WHAT IS REQUIRED:
Identify each line in the records below that contains the word "practices", and copy it.

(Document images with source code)
__________

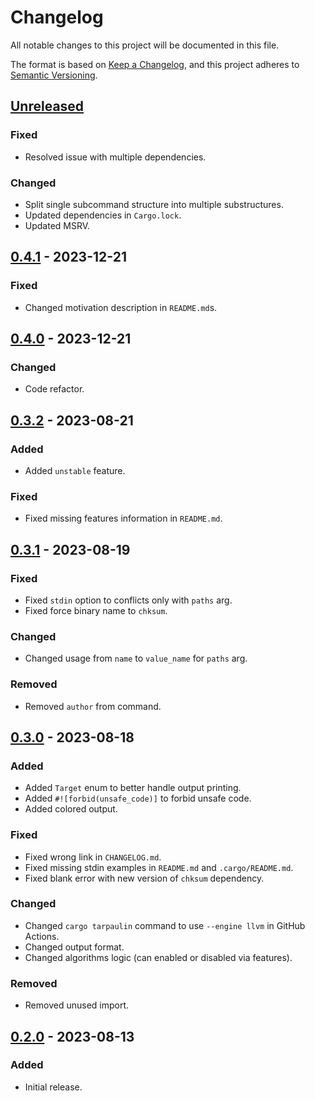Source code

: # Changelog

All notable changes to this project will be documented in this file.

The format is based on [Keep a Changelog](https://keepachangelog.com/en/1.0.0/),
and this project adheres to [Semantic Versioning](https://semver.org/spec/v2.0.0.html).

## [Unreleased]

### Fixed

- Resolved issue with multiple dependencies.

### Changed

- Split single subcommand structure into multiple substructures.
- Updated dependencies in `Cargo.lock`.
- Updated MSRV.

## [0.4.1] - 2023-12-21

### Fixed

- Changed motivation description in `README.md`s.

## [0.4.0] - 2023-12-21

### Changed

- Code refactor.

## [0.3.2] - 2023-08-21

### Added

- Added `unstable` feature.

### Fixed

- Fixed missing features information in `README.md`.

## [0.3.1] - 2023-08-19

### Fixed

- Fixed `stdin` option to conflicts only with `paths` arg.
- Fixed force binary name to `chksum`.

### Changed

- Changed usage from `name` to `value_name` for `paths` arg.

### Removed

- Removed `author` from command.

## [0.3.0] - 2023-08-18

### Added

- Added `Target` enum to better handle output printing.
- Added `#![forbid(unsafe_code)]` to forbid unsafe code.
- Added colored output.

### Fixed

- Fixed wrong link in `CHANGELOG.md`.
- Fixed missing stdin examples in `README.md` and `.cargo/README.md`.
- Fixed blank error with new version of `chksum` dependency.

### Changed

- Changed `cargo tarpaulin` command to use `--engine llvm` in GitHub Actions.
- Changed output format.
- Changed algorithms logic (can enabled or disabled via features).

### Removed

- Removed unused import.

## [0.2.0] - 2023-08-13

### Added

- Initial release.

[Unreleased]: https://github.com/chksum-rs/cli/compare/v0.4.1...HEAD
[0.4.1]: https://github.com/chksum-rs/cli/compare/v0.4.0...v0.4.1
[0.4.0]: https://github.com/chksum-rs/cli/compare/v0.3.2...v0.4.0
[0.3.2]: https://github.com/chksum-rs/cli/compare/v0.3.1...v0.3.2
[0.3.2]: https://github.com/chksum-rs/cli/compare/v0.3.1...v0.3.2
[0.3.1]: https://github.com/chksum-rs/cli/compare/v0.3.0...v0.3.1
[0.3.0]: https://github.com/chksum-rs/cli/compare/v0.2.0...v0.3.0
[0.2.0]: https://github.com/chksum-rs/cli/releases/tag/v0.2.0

__________

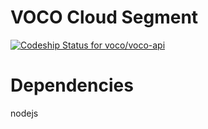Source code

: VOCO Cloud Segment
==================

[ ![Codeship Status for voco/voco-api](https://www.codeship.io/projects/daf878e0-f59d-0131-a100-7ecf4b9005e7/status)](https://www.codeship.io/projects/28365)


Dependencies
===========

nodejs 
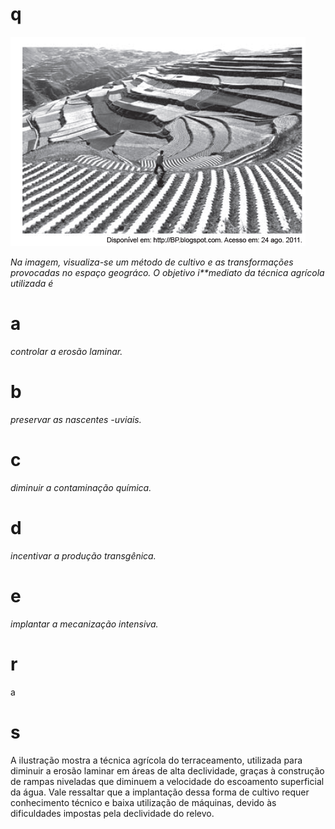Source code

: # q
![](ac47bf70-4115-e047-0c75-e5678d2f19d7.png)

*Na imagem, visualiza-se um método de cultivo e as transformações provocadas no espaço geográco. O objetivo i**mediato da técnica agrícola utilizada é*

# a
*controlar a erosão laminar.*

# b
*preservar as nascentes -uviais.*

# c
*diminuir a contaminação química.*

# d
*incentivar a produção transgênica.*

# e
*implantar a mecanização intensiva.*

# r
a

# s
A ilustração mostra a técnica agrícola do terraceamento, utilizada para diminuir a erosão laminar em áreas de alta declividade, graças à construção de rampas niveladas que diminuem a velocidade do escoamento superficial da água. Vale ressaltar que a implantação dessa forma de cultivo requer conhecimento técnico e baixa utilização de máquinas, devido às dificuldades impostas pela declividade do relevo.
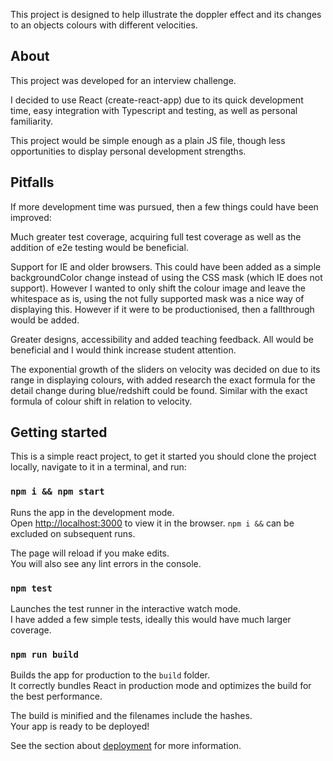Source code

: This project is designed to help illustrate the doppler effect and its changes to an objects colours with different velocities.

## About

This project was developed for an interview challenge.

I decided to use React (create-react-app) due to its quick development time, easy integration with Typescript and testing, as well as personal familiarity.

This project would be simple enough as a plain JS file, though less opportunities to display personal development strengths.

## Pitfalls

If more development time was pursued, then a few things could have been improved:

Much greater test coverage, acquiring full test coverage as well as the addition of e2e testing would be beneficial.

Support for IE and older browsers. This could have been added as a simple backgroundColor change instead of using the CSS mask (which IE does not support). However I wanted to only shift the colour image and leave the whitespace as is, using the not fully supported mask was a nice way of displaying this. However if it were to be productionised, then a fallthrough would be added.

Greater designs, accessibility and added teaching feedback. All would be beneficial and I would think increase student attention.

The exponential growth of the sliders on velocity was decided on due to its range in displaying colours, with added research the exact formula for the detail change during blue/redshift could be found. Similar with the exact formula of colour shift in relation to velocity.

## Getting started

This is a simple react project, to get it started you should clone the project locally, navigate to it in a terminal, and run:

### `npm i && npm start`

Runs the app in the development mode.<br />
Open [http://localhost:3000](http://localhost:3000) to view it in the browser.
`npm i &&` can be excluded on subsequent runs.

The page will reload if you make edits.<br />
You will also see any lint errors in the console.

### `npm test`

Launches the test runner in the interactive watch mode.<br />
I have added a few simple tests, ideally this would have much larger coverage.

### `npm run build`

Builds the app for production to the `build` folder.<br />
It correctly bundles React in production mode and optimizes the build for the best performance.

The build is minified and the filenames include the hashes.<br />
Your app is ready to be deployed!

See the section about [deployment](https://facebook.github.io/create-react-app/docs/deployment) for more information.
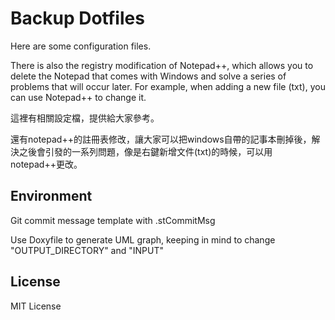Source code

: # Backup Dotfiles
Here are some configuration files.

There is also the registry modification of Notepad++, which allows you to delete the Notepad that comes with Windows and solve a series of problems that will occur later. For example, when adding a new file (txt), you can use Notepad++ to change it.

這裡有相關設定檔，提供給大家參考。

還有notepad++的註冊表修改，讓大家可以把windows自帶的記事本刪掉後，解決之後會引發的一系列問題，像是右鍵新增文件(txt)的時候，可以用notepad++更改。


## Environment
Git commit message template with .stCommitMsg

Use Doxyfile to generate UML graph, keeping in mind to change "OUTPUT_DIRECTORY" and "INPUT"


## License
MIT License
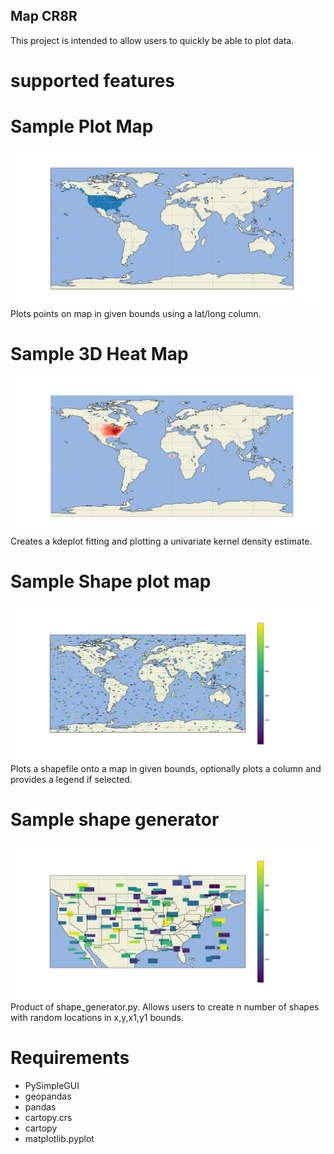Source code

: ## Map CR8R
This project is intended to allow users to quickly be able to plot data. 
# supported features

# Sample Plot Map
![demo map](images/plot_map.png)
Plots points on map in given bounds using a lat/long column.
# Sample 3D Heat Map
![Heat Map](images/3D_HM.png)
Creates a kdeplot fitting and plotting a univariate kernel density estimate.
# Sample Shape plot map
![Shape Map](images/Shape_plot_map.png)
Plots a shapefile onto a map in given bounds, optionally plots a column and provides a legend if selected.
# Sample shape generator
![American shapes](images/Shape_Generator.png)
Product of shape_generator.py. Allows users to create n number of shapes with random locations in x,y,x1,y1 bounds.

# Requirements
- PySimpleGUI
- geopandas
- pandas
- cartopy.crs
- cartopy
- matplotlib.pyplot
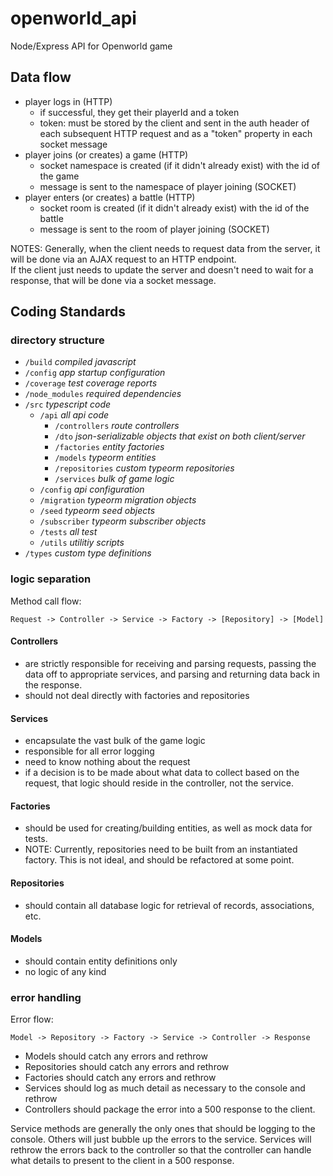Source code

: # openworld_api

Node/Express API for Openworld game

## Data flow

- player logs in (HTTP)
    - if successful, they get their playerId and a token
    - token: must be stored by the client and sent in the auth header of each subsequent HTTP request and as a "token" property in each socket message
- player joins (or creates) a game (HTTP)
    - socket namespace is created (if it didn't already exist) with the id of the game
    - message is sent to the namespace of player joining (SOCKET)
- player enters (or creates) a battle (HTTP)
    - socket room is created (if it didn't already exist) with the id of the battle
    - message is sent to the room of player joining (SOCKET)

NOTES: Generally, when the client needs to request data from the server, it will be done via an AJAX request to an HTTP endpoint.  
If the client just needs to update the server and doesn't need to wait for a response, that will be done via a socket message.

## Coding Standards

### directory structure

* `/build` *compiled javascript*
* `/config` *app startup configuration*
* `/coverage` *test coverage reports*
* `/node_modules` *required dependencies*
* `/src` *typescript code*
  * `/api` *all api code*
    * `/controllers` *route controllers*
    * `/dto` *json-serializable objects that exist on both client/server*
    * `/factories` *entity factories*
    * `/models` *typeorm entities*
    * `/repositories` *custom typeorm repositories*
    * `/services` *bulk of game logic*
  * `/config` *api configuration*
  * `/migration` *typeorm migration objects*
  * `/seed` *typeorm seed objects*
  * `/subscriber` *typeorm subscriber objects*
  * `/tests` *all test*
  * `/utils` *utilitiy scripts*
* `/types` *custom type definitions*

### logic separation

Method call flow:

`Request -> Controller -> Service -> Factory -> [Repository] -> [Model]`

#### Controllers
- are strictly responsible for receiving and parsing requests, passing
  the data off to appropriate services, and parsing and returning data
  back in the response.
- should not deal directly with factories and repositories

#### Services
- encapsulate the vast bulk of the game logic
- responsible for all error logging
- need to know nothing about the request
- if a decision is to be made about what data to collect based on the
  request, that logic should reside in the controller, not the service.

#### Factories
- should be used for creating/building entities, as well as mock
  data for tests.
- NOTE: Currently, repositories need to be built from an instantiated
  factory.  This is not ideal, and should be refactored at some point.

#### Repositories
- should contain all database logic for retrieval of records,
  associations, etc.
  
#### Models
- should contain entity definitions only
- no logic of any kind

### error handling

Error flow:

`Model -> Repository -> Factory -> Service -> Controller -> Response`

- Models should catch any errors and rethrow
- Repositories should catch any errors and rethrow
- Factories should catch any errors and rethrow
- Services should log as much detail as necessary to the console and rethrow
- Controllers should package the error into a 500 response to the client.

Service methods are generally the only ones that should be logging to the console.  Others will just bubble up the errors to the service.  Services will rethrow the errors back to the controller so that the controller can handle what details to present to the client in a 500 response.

__________

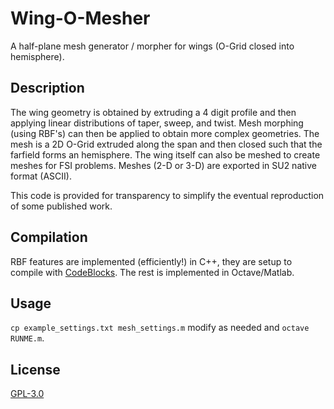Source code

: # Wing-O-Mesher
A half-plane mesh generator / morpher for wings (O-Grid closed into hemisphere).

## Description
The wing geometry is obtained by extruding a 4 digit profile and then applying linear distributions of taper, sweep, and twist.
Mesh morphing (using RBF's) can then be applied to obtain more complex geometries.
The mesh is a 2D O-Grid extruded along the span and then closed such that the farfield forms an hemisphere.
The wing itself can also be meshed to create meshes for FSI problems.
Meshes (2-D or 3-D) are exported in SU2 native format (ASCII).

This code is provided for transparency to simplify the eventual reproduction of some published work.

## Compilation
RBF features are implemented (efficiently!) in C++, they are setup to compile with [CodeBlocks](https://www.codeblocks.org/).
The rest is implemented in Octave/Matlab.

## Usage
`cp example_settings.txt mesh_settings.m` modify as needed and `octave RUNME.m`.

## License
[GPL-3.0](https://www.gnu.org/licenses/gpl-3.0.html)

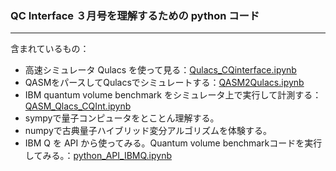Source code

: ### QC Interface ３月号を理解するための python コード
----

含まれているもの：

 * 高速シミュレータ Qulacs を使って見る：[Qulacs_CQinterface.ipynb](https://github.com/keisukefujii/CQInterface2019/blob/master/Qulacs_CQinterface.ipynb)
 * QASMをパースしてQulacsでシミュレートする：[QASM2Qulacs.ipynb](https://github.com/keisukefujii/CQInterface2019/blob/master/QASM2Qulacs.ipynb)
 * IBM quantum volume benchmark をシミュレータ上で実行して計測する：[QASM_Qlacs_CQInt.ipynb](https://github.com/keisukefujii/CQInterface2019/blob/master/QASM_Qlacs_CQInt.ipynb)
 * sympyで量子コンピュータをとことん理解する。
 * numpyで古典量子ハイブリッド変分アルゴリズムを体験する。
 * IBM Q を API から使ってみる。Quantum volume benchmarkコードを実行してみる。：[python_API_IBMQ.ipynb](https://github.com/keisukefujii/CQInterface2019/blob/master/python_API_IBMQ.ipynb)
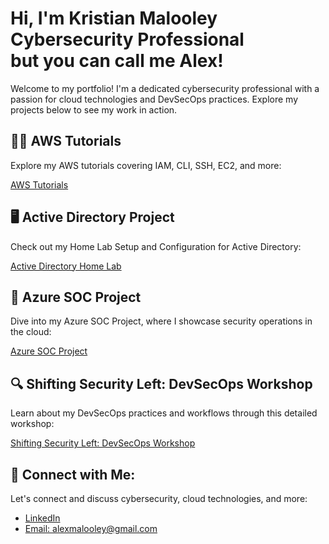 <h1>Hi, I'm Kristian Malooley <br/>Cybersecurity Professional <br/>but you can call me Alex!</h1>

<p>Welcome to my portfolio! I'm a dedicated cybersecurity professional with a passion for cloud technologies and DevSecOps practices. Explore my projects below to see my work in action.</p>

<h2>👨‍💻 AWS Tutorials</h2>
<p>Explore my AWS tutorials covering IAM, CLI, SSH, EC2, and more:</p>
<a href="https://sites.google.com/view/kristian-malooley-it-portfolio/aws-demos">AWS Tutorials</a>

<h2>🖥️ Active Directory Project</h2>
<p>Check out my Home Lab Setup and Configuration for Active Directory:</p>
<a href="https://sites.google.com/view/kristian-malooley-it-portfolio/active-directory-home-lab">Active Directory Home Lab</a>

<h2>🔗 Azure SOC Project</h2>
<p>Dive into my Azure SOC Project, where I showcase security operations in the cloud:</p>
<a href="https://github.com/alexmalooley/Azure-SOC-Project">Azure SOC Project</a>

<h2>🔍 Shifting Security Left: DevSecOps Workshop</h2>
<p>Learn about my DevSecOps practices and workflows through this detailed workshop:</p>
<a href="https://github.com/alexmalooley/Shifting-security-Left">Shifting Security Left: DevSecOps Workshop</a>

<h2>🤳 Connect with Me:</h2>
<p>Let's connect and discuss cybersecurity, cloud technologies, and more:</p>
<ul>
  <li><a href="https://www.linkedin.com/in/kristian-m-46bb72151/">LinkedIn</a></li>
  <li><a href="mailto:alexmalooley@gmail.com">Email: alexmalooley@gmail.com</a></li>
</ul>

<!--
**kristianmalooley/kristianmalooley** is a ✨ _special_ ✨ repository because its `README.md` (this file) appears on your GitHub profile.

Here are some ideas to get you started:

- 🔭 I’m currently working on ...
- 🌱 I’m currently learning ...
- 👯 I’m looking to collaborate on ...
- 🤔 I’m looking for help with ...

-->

__________

RESPONSE TO THE EXERCISE:
<p>Welcome to my portfolio! I'm a dedicated cybersecurity professional with a passion for cloud technologies and DevSecOps practices. Explore my projects below to see my work in action.</p>
<p>Learn about my DevSecOps practices and workflows through this detailed workshop:</p>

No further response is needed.